- [Work required]: What is needed here is an exact transcription of all the entries.

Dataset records
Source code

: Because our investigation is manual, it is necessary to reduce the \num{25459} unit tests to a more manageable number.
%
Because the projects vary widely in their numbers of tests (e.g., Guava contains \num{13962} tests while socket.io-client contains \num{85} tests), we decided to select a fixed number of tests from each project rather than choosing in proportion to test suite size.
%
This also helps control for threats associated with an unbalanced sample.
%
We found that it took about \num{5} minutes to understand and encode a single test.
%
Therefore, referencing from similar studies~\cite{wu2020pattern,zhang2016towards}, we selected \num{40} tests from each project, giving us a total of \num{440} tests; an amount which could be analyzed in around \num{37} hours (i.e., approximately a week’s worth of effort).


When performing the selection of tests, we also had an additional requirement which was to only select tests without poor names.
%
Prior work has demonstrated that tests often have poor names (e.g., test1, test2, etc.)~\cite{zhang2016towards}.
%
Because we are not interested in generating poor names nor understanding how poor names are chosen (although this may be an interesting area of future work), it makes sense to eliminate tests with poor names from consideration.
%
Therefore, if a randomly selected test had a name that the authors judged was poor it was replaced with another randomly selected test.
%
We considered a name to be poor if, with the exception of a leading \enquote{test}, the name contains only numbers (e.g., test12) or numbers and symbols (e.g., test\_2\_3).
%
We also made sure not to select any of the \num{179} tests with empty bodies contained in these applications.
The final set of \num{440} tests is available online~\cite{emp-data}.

- [Response]:
Source code

: Because our investigation is manual, it is necessary to reduce the \num{25459} unit tests to a more manageable number.
%
Because the projects vary widely in their numbers of tests (e.g., Guava contains \num{13962} tests while socket.io-client contains \num{85} tests), we decided to select a fixed number of tests from each project rather than choosing in proportion to test suite size.
%
This also helps control for threats associated with an unbalanced sample.
%
We found that it took about \num{5} minutes to understand and encode a single test.
%
Therefore, referencing from similar studies~\cite{wu2020pattern,zhang2016towards}, we selected \num{40} tests from each project, giving us a total of \num{440} tests; an amount which could be analyzed in around \num{37} hours (i.e., approximately a week’s worth of effort).


When performing the selection of tests, we also had an additional requirement which was to only select tests without poor names.
%
Prior work has demonstrated that tests often have poor names (e.g., test1, test2, etc.)~\cite{zhang2016towards}.
%
Because we are not interested in generating poor names nor understanding how poor names are chosen (although this may be an interesting area of future work), it makes sense to eliminate tests with poor names from consideration.
%
Therefore, if a randomly selected test had a name that the authors judged was poor it was replaced with another randomly selected test.
%
We considered a name to be poor if, with the exception of a leading \enquote{test}, the name contains only numbers (e.g., test12) or numbers and symbols (e.g., test\_2\_3).
%
We also made sure not to select any of the \num{179} tests with empty bodies contained in these applications.
The final set of \num{440} tests is available online~\cite{emp-data}.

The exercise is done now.